⟨

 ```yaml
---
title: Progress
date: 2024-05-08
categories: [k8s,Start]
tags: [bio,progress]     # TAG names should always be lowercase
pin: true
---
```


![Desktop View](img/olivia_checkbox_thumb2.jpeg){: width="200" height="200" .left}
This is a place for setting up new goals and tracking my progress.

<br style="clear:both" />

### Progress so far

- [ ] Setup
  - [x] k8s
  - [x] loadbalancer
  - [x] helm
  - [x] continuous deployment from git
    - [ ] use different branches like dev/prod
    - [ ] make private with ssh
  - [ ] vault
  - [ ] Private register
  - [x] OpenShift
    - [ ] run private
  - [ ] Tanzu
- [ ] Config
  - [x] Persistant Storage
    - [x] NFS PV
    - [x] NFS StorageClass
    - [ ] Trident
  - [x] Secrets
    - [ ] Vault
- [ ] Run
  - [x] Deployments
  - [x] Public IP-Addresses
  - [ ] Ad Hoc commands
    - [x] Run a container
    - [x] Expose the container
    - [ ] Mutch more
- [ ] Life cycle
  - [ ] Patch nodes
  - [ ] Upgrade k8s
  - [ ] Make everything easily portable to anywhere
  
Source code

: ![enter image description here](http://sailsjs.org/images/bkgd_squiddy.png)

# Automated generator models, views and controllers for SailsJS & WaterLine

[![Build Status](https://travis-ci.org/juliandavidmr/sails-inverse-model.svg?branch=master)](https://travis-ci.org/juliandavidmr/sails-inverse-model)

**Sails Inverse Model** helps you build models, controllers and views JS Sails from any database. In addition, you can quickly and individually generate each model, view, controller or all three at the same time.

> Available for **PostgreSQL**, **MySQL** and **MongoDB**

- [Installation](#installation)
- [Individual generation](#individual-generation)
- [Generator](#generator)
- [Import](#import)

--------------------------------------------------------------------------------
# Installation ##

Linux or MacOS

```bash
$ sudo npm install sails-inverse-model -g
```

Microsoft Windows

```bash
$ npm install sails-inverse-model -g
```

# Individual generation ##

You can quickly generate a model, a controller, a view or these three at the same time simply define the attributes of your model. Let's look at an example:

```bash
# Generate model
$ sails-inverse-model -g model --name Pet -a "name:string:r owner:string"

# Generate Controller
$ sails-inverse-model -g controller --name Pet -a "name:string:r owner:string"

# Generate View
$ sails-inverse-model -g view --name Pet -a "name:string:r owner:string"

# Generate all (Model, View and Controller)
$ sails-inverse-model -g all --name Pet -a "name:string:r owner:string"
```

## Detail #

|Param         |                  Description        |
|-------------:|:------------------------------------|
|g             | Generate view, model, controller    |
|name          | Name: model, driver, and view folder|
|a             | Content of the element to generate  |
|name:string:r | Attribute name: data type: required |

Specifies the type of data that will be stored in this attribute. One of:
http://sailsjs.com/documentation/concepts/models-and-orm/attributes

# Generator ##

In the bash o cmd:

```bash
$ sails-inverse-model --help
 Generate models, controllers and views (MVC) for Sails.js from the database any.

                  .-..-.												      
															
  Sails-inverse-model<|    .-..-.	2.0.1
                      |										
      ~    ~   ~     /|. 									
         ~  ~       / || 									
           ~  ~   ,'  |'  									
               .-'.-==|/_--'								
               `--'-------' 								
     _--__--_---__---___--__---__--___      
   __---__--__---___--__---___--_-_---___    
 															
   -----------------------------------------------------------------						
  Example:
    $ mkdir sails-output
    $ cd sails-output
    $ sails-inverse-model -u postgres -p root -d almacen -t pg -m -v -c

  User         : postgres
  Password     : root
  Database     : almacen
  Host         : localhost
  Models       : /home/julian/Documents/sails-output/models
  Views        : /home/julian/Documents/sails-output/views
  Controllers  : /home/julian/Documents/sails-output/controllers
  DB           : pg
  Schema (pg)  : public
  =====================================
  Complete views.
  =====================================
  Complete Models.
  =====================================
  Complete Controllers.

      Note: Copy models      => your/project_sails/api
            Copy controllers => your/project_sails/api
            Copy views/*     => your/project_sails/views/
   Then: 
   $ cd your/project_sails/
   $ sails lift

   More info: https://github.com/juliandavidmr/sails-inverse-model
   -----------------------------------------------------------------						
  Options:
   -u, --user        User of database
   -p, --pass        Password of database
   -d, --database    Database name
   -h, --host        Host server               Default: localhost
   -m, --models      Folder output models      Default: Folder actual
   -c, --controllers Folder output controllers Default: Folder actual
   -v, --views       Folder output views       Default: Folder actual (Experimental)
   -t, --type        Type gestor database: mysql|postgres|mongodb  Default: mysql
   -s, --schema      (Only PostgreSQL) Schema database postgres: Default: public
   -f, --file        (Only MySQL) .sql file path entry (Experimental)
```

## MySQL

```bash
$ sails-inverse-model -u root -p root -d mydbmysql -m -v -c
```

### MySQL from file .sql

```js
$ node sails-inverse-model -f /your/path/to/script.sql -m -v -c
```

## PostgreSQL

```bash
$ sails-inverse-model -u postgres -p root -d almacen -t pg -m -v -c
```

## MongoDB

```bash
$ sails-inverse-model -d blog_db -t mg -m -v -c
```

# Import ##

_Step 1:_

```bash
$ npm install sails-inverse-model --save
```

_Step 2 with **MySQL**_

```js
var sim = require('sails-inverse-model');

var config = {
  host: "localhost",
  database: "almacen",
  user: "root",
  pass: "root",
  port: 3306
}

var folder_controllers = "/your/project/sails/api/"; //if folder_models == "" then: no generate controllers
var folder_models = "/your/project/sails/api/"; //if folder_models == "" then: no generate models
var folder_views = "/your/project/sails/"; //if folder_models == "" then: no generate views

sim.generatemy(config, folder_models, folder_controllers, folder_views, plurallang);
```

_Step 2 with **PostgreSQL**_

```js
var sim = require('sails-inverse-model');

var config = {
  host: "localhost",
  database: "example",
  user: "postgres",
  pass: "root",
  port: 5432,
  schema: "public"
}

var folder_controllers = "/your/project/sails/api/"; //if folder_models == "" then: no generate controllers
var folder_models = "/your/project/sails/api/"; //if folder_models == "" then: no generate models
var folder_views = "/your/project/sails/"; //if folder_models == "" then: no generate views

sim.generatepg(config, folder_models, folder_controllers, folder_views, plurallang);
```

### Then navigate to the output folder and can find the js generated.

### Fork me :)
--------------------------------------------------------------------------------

⟩

▶ **Exercise objective**
Look through the data and show every line containing "three".

▶ **Problem solution**
**Sails Inverse Model** helps you build models, controllers and views JS Sails from any database. In addition, you can quickly and individually generate each model, view, controller or all three at the same time.
You can quickly generate a model, a controller, a view or these three at the same time simply define the attributes of your model. Let's look at an example:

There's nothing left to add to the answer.